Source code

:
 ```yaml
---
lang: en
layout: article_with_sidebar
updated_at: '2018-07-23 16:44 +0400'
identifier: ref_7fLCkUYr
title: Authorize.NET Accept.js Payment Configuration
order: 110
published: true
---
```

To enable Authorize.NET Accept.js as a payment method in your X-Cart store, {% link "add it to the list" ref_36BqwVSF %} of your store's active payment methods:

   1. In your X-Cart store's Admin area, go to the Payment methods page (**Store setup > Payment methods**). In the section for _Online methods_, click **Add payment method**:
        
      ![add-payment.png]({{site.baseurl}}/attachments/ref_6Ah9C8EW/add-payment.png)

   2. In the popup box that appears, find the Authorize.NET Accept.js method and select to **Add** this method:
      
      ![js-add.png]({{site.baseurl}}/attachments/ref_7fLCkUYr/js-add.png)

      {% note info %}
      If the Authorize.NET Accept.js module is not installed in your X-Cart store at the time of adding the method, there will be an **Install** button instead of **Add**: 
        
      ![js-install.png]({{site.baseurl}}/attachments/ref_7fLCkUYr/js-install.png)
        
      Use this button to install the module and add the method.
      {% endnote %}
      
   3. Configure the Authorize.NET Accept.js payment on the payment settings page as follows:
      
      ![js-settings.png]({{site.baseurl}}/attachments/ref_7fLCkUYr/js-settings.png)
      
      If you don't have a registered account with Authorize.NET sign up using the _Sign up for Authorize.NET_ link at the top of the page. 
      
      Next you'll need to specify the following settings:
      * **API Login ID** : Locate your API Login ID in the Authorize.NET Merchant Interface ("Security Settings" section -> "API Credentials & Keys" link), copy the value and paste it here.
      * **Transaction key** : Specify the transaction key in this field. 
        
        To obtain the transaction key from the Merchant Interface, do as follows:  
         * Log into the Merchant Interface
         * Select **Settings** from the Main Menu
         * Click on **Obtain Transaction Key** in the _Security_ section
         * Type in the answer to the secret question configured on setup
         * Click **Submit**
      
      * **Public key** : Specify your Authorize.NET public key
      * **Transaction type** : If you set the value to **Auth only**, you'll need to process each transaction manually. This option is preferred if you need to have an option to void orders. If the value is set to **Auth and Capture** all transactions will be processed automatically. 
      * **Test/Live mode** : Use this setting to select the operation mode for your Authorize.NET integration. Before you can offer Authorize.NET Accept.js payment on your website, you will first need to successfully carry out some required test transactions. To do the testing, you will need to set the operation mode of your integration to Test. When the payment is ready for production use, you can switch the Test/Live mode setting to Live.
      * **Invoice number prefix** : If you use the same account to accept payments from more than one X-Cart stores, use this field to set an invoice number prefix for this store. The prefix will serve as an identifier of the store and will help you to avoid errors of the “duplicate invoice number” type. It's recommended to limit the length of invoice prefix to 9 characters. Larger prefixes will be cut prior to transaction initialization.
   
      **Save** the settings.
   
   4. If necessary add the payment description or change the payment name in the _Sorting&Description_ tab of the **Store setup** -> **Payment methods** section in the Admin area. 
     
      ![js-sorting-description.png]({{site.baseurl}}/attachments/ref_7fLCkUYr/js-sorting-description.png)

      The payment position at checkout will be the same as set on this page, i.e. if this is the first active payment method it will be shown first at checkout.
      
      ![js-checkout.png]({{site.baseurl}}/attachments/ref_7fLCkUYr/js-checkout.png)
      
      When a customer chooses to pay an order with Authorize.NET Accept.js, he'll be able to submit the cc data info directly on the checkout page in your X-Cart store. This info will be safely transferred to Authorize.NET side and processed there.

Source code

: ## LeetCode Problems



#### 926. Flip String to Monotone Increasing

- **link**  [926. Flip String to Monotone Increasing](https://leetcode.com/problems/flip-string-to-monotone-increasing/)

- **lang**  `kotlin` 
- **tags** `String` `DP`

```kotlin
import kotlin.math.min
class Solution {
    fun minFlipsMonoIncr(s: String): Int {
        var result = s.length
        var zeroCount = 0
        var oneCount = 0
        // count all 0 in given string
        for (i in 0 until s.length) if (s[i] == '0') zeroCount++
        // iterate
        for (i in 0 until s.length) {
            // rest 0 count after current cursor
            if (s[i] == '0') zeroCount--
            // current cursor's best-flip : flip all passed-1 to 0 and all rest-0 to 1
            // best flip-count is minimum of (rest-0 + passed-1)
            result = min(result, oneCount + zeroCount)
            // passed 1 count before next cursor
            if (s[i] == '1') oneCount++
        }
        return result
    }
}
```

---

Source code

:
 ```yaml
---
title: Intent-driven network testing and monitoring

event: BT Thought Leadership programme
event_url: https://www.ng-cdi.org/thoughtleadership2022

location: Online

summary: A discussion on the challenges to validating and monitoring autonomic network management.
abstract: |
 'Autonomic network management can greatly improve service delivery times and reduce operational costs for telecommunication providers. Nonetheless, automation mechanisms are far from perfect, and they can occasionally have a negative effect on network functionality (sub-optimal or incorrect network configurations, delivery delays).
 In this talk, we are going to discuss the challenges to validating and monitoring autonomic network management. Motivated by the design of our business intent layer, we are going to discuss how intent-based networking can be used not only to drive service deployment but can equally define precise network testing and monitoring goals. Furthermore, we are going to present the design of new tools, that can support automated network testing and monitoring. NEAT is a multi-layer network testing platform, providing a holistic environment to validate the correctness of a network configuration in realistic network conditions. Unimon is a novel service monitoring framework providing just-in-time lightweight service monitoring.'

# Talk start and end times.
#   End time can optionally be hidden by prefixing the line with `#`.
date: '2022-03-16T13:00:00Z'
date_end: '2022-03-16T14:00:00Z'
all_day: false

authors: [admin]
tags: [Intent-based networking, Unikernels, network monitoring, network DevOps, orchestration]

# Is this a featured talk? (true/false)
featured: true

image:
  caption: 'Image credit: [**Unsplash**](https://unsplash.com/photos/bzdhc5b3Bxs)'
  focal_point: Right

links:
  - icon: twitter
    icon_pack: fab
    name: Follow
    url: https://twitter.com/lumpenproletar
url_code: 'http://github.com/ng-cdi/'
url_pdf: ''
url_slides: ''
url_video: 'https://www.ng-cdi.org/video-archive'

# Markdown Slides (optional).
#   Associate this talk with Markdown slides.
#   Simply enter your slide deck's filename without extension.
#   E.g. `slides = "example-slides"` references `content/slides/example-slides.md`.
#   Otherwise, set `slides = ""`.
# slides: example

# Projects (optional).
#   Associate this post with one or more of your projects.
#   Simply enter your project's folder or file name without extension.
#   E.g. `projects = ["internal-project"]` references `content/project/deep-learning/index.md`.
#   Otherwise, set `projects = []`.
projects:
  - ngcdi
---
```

+-------+

Reproduce the full set of records precisely.

Solution to the exercise =
Source code

:
 ```yaml
---
lang: en
layout: article_with_sidebar
updated_at: '2018-07-23 16:44 +0400'
identifier: ref_7fLCkUYr
title: Authorize.NET Accept.js Payment Configuration
order: 110
published: true
---
```

To enable Authorize.NET Accept.js as a payment method in your X-Cart store, {% link "add it to the list" ref_36BqwVSF %} of your store's active payment methods:

   1. In your X-Cart store's Admin area, go to the Payment methods page (**Store setup > Payment methods**). In the section for _Online methods_, click **Add payment method**:
        
      ![add-payment.png]({{site.baseurl}}/attachments/ref_6Ah9C8EW/add-payment.png)

   2. In the popup box that appears, find the Authorize.NET Accept.js method and select to **Add** this method:
      
      ![js-add.png]({{site.baseurl}}/attachments/ref_7fLCkUYr/js-add.png)

      {% note info %}
      If the Authorize.NET Accept.js module is not installed in your X-Cart store at the time of adding the method, there will be an **Install** button instead of **Add**: 
        
      ![js-install.png]({{site.baseurl}}/attachments/ref_7fLCkUYr/js-install.png)
        
      Use this button to install the module and add the method.
      {% endnote %}
      
   3. Configure the Authorize.NET Accept.js payment on the payment settings page as follows:
      
      ![js-settings.png]({{site.baseurl}}/attachments/ref_7fLCkUYr/js-settings.png)
      
      If you don't have a registered account with Authorize.NET sign up using the _Sign up for Authorize.NET_ link at the top of the page. 
      
      Next you'll need to specify the following settings:
      * **API Login ID** : Locate your API Login ID in the Authorize.NET Merchant Interface ("Security Settings" section -> "API Credentials & Keys" link), copy the value and paste it here.
      * **Transaction key** : Specify the transaction key in this field. 
        
        To obtain the transaction key from the Merchant Interface, do as follows:  
         * Log into the Merchant Interface
         * Select **Settings** from the Main Menu
         * Click on **Obtain Transaction Key** in the _Security_ section
         * Type in the answer to the secret question configured on setup
         * Click **Submit**
      
      * **Public key** : Specify your Authorize.NET public key
      * **Transaction type** : If you set the value to **Auth only**, you'll need to process each transaction manually. This option is preferred if you need to have an option to void orders. If the value is set to **Auth and Capture** all transactions will be processed automatically. 
      * **Test/Live mode** : Use this setting to select the operation mode for your Authorize.NET integration. Before you can offer Authorize.NET Accept.js payment on your website, you will first need to successfully carry out some required test transactions. To do the testing, you will need to set the operation mode of your integration to Test. When the payment is ready for production use, you can switch the Test/Live mode setting to Live.
      * **Invoice number prefix** : If you use the same account to accept payments from more than one X-Cart stores, use this field to set an invoice number prefix for this store. The prefix will serve as an identifier of the store and will help you to avoid errors of the “duplicate invoice number” type. It's recommended to limit the length of invoice prefix to 9 characters. Larger prefixes will be cut prior to transaction initialization.
   
      **Save** the settings.
   
   4. If necessary add the payment description or change the payment name in the _Sorting&Description_ tab of the **Store setup** -> **Payment methods** section in the Admin area. 
     
      ![js-sorting-description.png]({{site.baseurl}}/attachments/ref_7fLCkUYr/js-sorting-description.png)

      The payment position at checkout will be the same as set on this page, i.e. if this is the first active payment method it will be shown first at checkout.
      
      ![js-checkout.png]({{site.baseurl}}/attachments/ref_7fLCkUYr/js-checkout.png)
      
      When a customer chooses to pay an order with Authorize.NET Accept.js, he'll be able to submit the cc data info directly on the checkout page in your X-Cart store. This info will be safely transferred to Authorize.NET side and processed there.

Source code

: ## LeetCode Problems



#### 926. Flip String to Monotone Increasing

- **link**  [926. Flip String to Monotone Increasing](https://leetcode.com/problems/flip-string-to-monotone-increasing/)

- **lang**  `kotlin` 
- **tags** `String` `DP`

```kotlin
import kotlin.math.min
class Solution {
    fun minFlipsMonoIncr(s: String): Int {
        var result = s.length
        var zeroCount = 0
        var oneCount = 0
        // count all 0 in given string
        for (i in 0 until s.length) if (s[i] == '0') zeroCount++
        // iterate
        for (i in 0 until s.length) {
            // rest 0 count after current cursor
            if (s[i] == '0') zeroCount--
            // current cursor's best-flip : flip all passed-1 to 0 and all rest-0 to 1
            // best flip-count is minimum of (rest-0 + passed-1)
            result = min(result, oneCount + zeroCount)
            // passed 1 count before next cursor
            if (s[i] == '1') oneCount++
        }
        return result
    }
}
```

---

Source code

:
 ```yaml
---
title: Intent-driven network testing and monitoring

event: BT Thought Leadership programme
event_url: https://www.ng-cdi.org/thoughtleadership2022

location: Online

summary: A discussion on the challenges to validating and monitoring autonomic network management.
abstract: |
 'Autonomic network management can greatly improve service delivery times and reduce operational costs for telecommunication providers. Nonetheless, automation mechanisms are far from perfect, and they can occasionally have a negative effect on network functionality (sub-optimal or incorrect network configurations, delivery delays).
 In this talk, we are going to discuss the challenges to validating and monitoring autonomic network management. Motivated by the design of our business intent layer, we are going to discuss how intent-based networking can be used not only to drive service deployment but can equally define precise network testing and monitoring goals. Furthermore, we are going to present the design of new tools, that can support automated network testing and monitoring. NEAT is a multi-layer network testing platform, providing a holistic environment to validate the correctness of a network configuration in realistic network conditions. Unimon is a novel service monitoring framework providing just-in-time lightweight service monitoring.'

# Talk start and end times.
#   End time can optionally be hidden by prefixing the line with `#`.
date: '2022-03-16T13:00:00Z'
date_end: '2022-03-16T14:00:00Z'
all_day: false

authors: [admin]
tags: [Intent-based networking, Unikernels, network monitoring, network DevOps, orchestration]

# Is this a featured talk? (true/false)
featured: true

image:
  caption: 'Image credit: [**Unsplash**](https://unsplash.com/photos/bzdhc5b3Bxs)'
  focal_point: Right

links:
  - icon: twitter
    icon_pack: fab
    name: Follow
    url: https://twitter.com/lumpenproletar
url_code: 'http://github.com/ng-cdi/'
url_pdf: ''
url_slides: ''
url_video: 'https://www.ng-cdi.org/video-archive'

# Markdown Slides (optional).
#   Associate this talk with Markdown slides.
#   Simply enter your slide deck's filename without extension.
#   E.g. `slides = "example-slides"` references `content/slides/example-slides.md`.
#   Otherwise, set `slides = ""`.
# slides: example

# Projects (optional).
#   Associate this post with one or more of your projects.
#   Simply enter your project's folder or file name without extension.
#   E.g. `projects = ["internal-project"]` references `content/project/deep-learning/index.md`.
#   Otherwise, set `projects = []`.
projects:
  - ngcdi
---
```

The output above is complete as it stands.